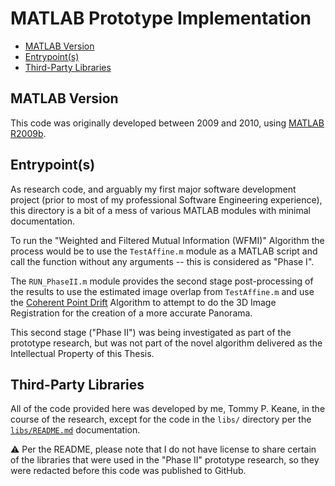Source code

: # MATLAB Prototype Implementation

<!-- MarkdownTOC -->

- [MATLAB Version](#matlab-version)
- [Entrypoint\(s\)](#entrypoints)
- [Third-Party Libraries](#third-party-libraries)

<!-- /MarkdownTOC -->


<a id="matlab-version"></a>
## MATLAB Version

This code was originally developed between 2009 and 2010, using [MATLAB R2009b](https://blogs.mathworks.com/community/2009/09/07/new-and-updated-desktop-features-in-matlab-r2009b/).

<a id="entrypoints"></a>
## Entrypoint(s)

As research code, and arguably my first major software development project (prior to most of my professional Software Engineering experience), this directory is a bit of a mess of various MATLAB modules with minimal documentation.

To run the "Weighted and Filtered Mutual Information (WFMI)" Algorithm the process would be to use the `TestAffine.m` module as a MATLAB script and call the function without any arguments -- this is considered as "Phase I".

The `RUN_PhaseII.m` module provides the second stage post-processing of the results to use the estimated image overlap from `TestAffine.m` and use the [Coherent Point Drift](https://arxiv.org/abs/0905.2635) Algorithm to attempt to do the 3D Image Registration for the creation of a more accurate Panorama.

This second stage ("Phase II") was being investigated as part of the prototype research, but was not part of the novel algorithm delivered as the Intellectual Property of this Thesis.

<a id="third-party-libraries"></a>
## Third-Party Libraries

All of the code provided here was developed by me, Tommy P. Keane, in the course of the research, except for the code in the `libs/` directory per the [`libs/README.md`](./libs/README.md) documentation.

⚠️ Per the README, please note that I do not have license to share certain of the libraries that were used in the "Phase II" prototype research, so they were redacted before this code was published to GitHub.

⁂

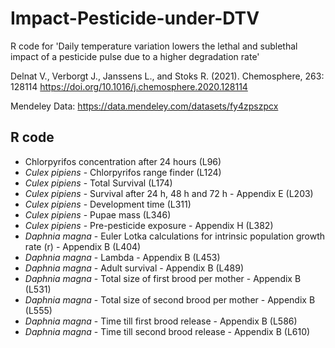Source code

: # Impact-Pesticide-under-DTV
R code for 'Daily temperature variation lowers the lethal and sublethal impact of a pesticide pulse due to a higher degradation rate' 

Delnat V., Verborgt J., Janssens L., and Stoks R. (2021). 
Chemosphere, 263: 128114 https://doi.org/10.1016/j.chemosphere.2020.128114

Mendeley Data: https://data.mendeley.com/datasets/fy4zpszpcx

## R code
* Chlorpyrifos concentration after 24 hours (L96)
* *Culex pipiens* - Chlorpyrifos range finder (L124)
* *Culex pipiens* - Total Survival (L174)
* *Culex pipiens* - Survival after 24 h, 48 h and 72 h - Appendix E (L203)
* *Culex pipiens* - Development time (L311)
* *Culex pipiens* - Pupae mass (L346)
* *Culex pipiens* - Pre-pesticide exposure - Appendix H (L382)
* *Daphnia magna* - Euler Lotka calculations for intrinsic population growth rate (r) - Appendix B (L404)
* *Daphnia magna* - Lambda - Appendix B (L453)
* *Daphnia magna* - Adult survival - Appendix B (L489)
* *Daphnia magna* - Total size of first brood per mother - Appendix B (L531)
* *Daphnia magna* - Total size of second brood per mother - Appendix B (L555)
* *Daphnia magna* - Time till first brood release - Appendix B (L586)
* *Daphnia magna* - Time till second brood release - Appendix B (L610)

⁂

• [EXERCISE PROMPT]
What are the lines above, starting at the one with "Appendix B (L489)" and ending at the one with "Appendix B (L610)"? Give them again exactly, and only them.

• [EXERCISE RESPONSE]
* *Daphnia magna* - Adult survival - Appendix B (L489)
* *Daphnia magna* - Total size of first brood per mother - Appendix B (L531)
* *Daphnia magna* - Total size of second brood per mother - Appendix B (L555)
* *Daphnia magna* - Time till first brood release - Appendix B (L586)
* *Daphnia magna* - Time till second brood release - Appendix B (L610)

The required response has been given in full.